It's been 3-days since Shiraz left us. He was 9-months old. One of the 6 kids of Lola & Angelo. The soft & quiet one, humble and obedient and very loyal. He would greet me when I'm home and always show his affection by curling around my ankles whenever I'm getting ready to work everyday. Among all, he was the passive one. Not very active but still playful. I should've known his weakness but now it's too late

On Thursday 23rd December 2010 night when I reached home at 9pm, I spotted him at his favorite corner, not moving and wheezing. His breathing was heavy as if there was something in his throat.

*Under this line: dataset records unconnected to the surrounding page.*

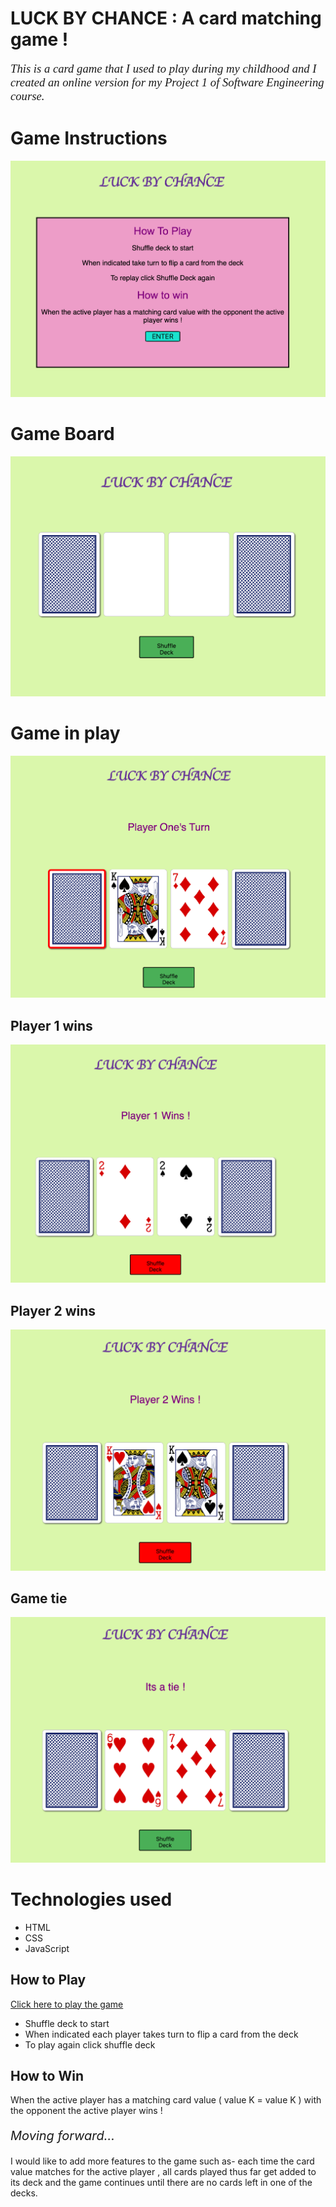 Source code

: # LUCK BY CHANCE : A card matching game !

<p style="font-family: times, serif; font-size:14pt; font-style:italic">This is a card game that I used to play during my childhood and I created an online version for my Project 1 of Software Engineering course. </p>

# Game Instructions

![Instructions Image](Gameimages/../Game%20images/Game%20Instructions.png)

# Game Board

![Game Board Image](Gameimages/../Game%20images/Game%20Board.png)

# Game in play

![Game in play Image](Gameimages/../Game%20images/Player%201%20Turn.png)

## Player 1 wins

![Player 1 wins Image](Gameimages/../Game%20images/Player%201%20Wins.png)

## Player 2 wins

![Player 2 wins Image](Gameimages/../Game%20images/Player%202%20Wins.png)

## Game tie

![Game tie Image](Gameimages/../Game%20images/Tie.png)

# Technologies used

- HTML
- CSS
- JavaScript

## How to Play

[Click here to play the game](https://rashmika13.github.io/Luck-By-Chance/?target=_blank)

- Shuffle deck to start
- When indicated each player takes turn to flip a card from the deck
- To play again click shuffle deck

## How to Win

When the active player has a matching card value ( value K = value K ) with the opponent the active player wins !

<p style="font-size:15pt;font-style:italic">Moving forward...</p>

I would like to add more features to the game such as- each time the card value matches for the active player , all cards played thus far get added to its deck and the game continues until there are no cards left in one of the decks.
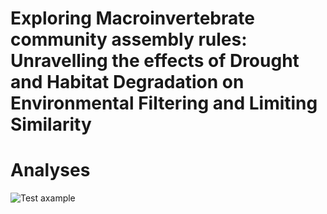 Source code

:# Exploring Macroinvertebrate community assembly rules: Unravelling the effects of Drought and Habitat Degradation on Environmental Filtering and Limiting Similarity
# Analyses

![Test axample](https://github.com/varbirog/Macroinvertebrate_community_assembly_rules/fig.2.jpg)
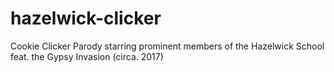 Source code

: # hazelwick-clicker
Cookie Clicker Parody starring prominent members of the Hazelwick School feat. the Gypsy Invasion (circa. 2017)
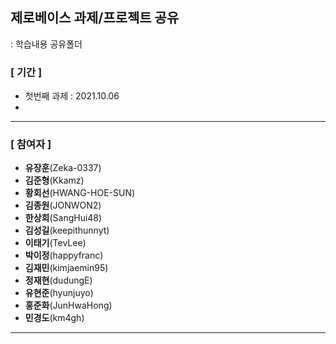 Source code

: ## 제로베이스 과제/프로젝트 공유
: 학습내용 공유폴더


### [ 기간 ]
* 첫번째 과제 :  2021.10.06
* 

---
### [ 참여자 ]
* **유장훈**(Zeka-0337)
* **김준형**(Kkamz)
* **황회선**(HWANG-HOE-SUN) 
* **김종원**(JONWON2)
* **한상희**(SangHui48)
* **김성길**(keepithunnyt) 
* **이태기**(TevLee)
* **박이정**(happyfranc)
* **김재민**(kimjaemin95)
* **정재현**(dudungE)
* **유현준**(hyunjuyo)
* **홍준화**(JunHwaHong)
* **민경도**(km4gh)
----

His ears were cold & his nose was dry. I knew something was wrong & tried my best to feed him & gave him water. He refused. All I could do was to wait til sunrise to rush him to the vet.

Friday morning, his condition worsen. I didn't know what to do but rushed him to the vet in Cheras. They told me to bring him straight to UPM vet instead, so I did. Reached there around 9.30am & he was in the emergency right away. An hour passed and the vet was telling me that his chance to survive is less than 50%. The cause of his breathing difficulty was unknown, as the x-ray service was still not ready yet.

At 10.45am, the vet told me told me that they need to ward him for a night for monitoring & hopefully within few days he would be fine. But, as she saying this, she added to be prepared for the worst. I was confident at first that he would be alright coz he had the fighting spirit (I knew this coz when the vet took his blood sample, he was still able to move his tail & grab my finger - I was holding his paw all along) . So I waited at the counter to prepare for payment etc. Not even a minute later, the vet came back & asked us to follow her. We went in. She asked to wait. Then she came back & said "he just passed away"

At that point of time, I don't care anything or anyone around me & burst into tears. I couldn't feel myself. I was terribly devastated. My heart was like on the floor. When I went into the ward, I saw his lifeless body with his eyes still opened as if he was waiting for us til his last breath. His body was still warm, but his mouth, tongue & skin looked blueish. I did not know the cause of death until now. And that still a question only he could answer.

We brought him back & buried him in front of the condo area on Christmas day. It's hard to let go and I still couldn't believe that he's now gone.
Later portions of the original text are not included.